- **SUPPLIED MATERIAL**
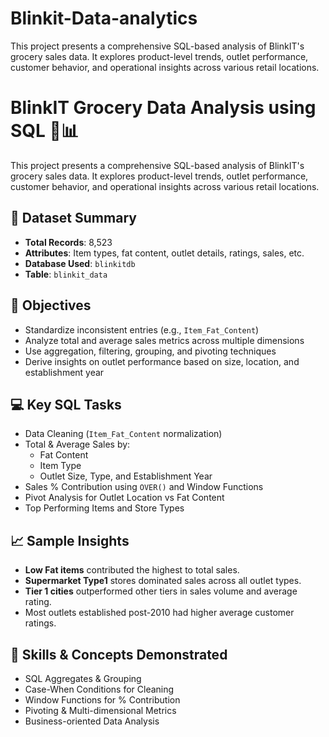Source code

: # Blinkit-Data-analytics
This project presents a comprehensive SQL-based analysis of BlinkIT's grocery sales data. It explores product-level trends, outlet performance, customer behavior, and operational insights across various retail locations.

# BlinkIT Grocery Data Analysis using SQL 🛒📊

This project presents a comprehensive SQL-based analysis of BlinkIT's grocery sales data. It explores product-level trends, outlet performance, customer behavior, and operational insights across various retail locations.

## 📁 Dataset Summary

- **Total Records**: 8,523
- **Attributes**: Item types, fat content, outlet details, ratings, sales, etc.
- **Database Used**: `blinkitdb`
- **Table**: `blinkit_data`

## 🎯 Objectives

- Standardize inconsistent entries (e.g., `Item_Fat_Content`)
- Analyze total and average sales metrics across multiple dimensions
- Use aggregation, filtering, grouping, and pivoting techniques
- Derive insights on outlet performance based on size, location, and establishment year

## 💻 Key SQL Tasks

- Data Cleaning (`Item_Fat_Content` normalization)
- Total & Average Sales by:
  - Fat Content
  - Item Type
  - Outlet Size, Type, and Establishment Year
- Sales % Contribution using `OVER()` and Window Functions
- Pivot Analysis for Outlet Location vs Fat Content
- Top Performing Items and Store Types

## 📈 Sample Insights

- **Low Fat items** contributed the highest to total sales.
- **Supermarket Type1** stores dominated sales across all outlet types.
- **Tier 1 cities** outperformed other tiers in sales volume and average rating.
- Most outlets established post-2010 had higher average customer ratings.

## 🧠 Skills & Concepts Demonstrated

- SQL Aggregates & Grouping
- Case-When Conditions for Cleaning
- Window Functions for % Contribution
- Pivoting & Multi-dimensional Metrics
- Business-oriented Data Analysis
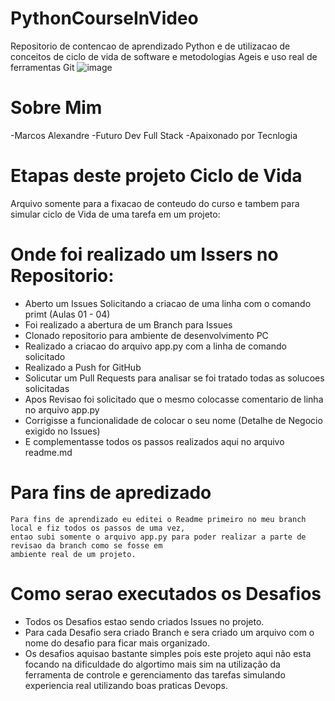 # PythonCourseInVideo
Repositorio de contencao de aprendizado Python e de utilizacao de conceitos de ciclo de vida de software e metodologias Ageis e uso real de ferramentas Git
![image](https://github.com/user-attachments/assets/bdf406e3-a40c-4608-853d-12b5c09832f4)

# Sobre Mim
 -Marcos Alexandre 
 -Futuro Dev Full Stack
 -Apaixonado por Tecnlogia

# Etapas deste projeto Ciclo de Vida

 Arquivo somente para a fixacao de conteudo do curso e tambem para simular ciclo de Vida de uma tarefa em um projeto:

 # Onde foi realizado um Issers no Repositorio:
  - Aberto um Issues Solicitando a criacao de uma linha com o comando primt (Aulas 01 - 04)
  - Foi realizado a abertura de um Branch para Issues
  - Clonado repositorio para ambiente de desenvolvimento PC
  - Realizado a criacao do arquivo app.py com a linha de comando solicitado
  - Realizado a Push for GitHub 
  - Solicutar um Pull Requests para analisar se foi tratado todas as solucoes solicitadas
  - Apos Revisao foi solicitado que o mesmo colocasse comentario de linha no arquivo app.py
  - Corrigisse a funcionalidade de colocar o seu nome (Detalhe de Negocio exigido no Issues)
  - E complementasse todos os passos realizados aqui no arquivo readme.md 

# Para fins de apredizado

    Para fins de aprendizado eu editei o Readme primeiro no meu branch local e fiz todos os passos de uma vez, 
    entao subi somente o arquivo app.py para poder realizar a parte de revisao da branch como se fosse em 
    ambiente real de um projeto.

# Como serao executados os Desafios

  - Todos os Desafios estao sendo criados Issues no projeto.
  - Para cada Desafio sera criado Branch e sera criado um arquivo com o nome
  do desafio para ficar mais organizado.
  - Os desafios aquisao bastante simples pois este projeto aqui não esta focando na dificuldade
  do algortimo mais sim na utilização da ferramenta de controle e gerenciamento das tarefas simulando experiencia real utilizando boas praticas Devops. 

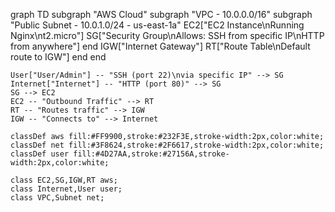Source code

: graph TD
    subgraph "AWS Cloud"
        subgraph "VPC - 10.0.0.0/16"
            subgraph "Public Subnet - 10.0.1.0/24 - us-east-1a"
                EC2["EC2 Instance\nRunning Nginx\nt2.micro"]
                SG["Security Group\nAllows: SSH from specific IP\nHTTP from anywhere"]
            end
            IGW["Internet Gateway"]
            RT["Route Table\nDefault route to IGW"]
        end
    end
    
    User["User/Admin"] -- "SSH (port 22)\nvia specific IP" --> SG
    Internet["Internet"] -- "HTTP (port 80)" --> SG
    SG --> EC2
    EC2 -- "Outbound Traffic" --> RT
    RT -- "Routes traffic" --> IGW
    IGW -- "Connects to" --> Internet
    
    classDef aws fill:#FF9900,stroke:#232F3E,stroke-width:2px,color:white;
    classDef net fill:#3F8624,stroke:#2F6617,stroke-width:2px,color:white;
    classDef user fill:#4D27AA,stroke:#27156A,stroke-width:2px,color:white;
    
    class EC2,SG,IGW,RT aws;
    class Internet,User user;
    class VPC,Subnet net;
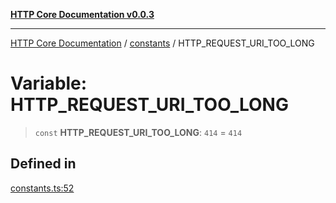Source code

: [**HTTP Core Documentation v0.0.3**](../../README.md)

***

[HTTP Core Documentation](../../modules.md) / [constants](../README.md) / HTTP\_REQUEST\_URI\_TOO\_LONG

# Variable: HTTP\_REQUEST\_URI\_TOO\_LONG

> `const` **HTTP\_REQUEST\_URI\_TOO\_LONG**: `414` = `414`

## Defined in

[constants.ts:52](https://github.com/stonemjs/http-core/blob/33a82b77e98ade423889148c13f25ccd40b75c8a/src/constants.ts#L52)

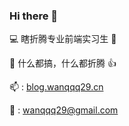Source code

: ### Hi there 👋

💻 瞎折腾专业前端实习生 🤖

👻 什么都搞，什么都折腾 👍

📫 : <a href='https://wanqqq29.github.io' target="_blank">blog.wanqqq29.cn</a>

📧 : wanqqq29@gmail.com
<!--
**wanqqq29/wanqqq29** is a ✨ _special_ ✨ repository because its `README.md` (this file) appears on your GitHub profile.

Here are some ideas to get you started:

- 🔭 I’m currently working on ...
- 🌱 I’m currently learning ...
- 👯 I’m looking to collaborate on ...
- 🤔 I’m looking for help with ...
- 💬 Ask me about ...
- 📫 How to reach me: ...
- 😄 Pronouns: ...
- ⚡ Fun fact: ...
-->
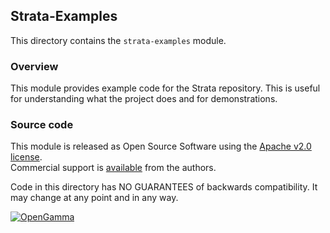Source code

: Strata-Examples
---------------
This directory contains the `strata-examples` module.

### Overview

This module provides example code for the Strata repository.
This is useful for understanding what the project does and for demonstrations.


### Source code

This module is released as Open Source Software using the
[Apache v2.0 license](http://www.apache.org/licenses/LICENSE-2.0.html).  
Commercial support is [available](http://www.opengamma.com/) from the authors.

Code in this directory has NO GUARANTEES of backwards compatibility.
It may change at any point and in any way.

[![OpenGamma](http://developers.opengamma.com/res/display/default/chrome/masthead_logo.png "OpenGamma")](http://developers.opengamma.com)
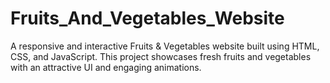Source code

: # Fruits_And_Vegetables_Website
A responsive and interactive Fruits &amp; Vegetables website built using HTML, CSS, and JavaScript. This project showcases fresh fruits and vegetables with an attractive UI and engaging animations.

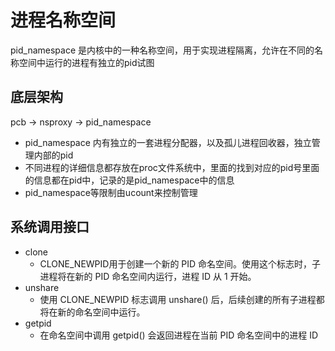 # 进程名称空间

pid_namespace 是内核中的一种名称空间，用于实现进程隔离，允许在不同的名称空间中运行的进程有独立的pid试图

## 底层架构

pcb -> nsproxy -> pid_namespace
- pid_namespace 内有独立的一套进程分配器，以及孤儿进程回收器，独立管理内部的pid
- 不同进程的详细信息都存放在proc文件系统中，里面的找到对应的pid号里面的信息都在pid中，记录的是pid_namespace中的信息
- pid_namespace等限制由ucount来控制管理

## 系统调用接口

- clone
    - CLONE_NEWPID用于创建一个新的 PID 命名空间。使用这个标志时，子进程将在新的 PID 命名空间内运行，进程 ID 从 1 开始。
- unshare 
    - 使用 CLONE_NEWPID 标志调用 unshare() 后，后续创建的所有子进程都将在新的命名空间中运行。
- getpid
    - 在命名空间中调用 getpid() 会返回进程在当前 PID 命名空间中的进程 ID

- **PROBLEM TO SOLVE**
Using only the entries above, output the line with "This module provides", the line with "It may change at any point and in any way.", and all lines between them, exactly as they stand.

- **EXERCISE ANSWER**
This module provides example code for the Strata repository.
This is useful for understanding what the project does and for demonstrations.


### Source code

This module is released as Open Source Software using the
[Apache v2.0 license](http://www.apache.org/licenses/LICENSE-2.0.html).  
Commercial support is [available](http://www.opengamma.com/) from the authors.

Code in this directory has NO GUARANTEES of backwards compatibility.
It may change at any point and in any way.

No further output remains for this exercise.